■ **What you have to do**: Look through the listing underneath for "calculator", and copy every line that has it.

↓

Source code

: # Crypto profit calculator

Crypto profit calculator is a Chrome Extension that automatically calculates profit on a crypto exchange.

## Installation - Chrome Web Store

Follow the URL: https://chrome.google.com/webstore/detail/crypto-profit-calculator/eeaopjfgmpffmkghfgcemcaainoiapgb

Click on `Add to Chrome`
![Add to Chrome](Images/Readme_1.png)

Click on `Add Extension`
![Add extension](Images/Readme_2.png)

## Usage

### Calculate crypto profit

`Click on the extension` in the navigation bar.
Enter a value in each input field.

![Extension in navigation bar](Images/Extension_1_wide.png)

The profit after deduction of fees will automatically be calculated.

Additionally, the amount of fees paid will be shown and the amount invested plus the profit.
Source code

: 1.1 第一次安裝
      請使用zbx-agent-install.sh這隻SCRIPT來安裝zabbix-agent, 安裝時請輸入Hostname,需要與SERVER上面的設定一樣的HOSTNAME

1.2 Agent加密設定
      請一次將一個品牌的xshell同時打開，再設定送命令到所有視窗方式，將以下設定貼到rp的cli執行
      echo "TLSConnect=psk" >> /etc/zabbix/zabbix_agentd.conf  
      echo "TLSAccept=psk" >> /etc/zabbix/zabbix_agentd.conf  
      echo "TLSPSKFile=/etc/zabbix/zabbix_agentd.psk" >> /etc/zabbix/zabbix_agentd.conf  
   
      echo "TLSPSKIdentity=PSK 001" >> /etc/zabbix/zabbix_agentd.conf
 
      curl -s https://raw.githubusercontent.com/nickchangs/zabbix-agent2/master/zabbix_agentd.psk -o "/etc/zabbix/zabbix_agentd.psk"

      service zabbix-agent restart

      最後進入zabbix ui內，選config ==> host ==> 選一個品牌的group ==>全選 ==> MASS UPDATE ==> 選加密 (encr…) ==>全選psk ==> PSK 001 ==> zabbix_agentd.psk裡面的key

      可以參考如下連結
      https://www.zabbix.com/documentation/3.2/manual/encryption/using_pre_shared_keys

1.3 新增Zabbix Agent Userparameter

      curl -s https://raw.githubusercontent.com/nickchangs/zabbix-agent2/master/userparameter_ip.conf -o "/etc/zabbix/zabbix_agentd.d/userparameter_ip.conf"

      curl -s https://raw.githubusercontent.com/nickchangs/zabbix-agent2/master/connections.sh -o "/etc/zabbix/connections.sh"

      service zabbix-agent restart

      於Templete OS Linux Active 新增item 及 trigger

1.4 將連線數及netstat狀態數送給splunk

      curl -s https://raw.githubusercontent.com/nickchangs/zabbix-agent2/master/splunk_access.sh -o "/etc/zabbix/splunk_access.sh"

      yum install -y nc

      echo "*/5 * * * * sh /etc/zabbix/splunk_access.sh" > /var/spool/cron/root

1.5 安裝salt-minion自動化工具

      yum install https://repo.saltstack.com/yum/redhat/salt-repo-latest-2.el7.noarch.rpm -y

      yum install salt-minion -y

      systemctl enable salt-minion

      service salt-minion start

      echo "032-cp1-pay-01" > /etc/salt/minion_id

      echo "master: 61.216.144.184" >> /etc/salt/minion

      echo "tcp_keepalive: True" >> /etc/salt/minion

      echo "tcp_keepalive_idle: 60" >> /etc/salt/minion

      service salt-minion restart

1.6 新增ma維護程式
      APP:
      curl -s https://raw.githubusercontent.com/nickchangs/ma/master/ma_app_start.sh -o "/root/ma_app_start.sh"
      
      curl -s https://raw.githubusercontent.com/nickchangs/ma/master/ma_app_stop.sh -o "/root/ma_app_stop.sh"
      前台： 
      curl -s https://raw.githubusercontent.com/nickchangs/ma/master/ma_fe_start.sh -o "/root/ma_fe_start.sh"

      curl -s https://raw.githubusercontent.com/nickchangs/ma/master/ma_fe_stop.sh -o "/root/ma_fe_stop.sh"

↑

■ **Completed task**:
: # Crypto profit calculator
Crypto profit calculator is a Chrome Extension that automatically calculates profit on a crypto exchange.
Follow the URL: https://chrome.google.com/webstore/detail/crypto-profit-calculator/eeaopjfgmpffmkghfgcemcaainoiapgb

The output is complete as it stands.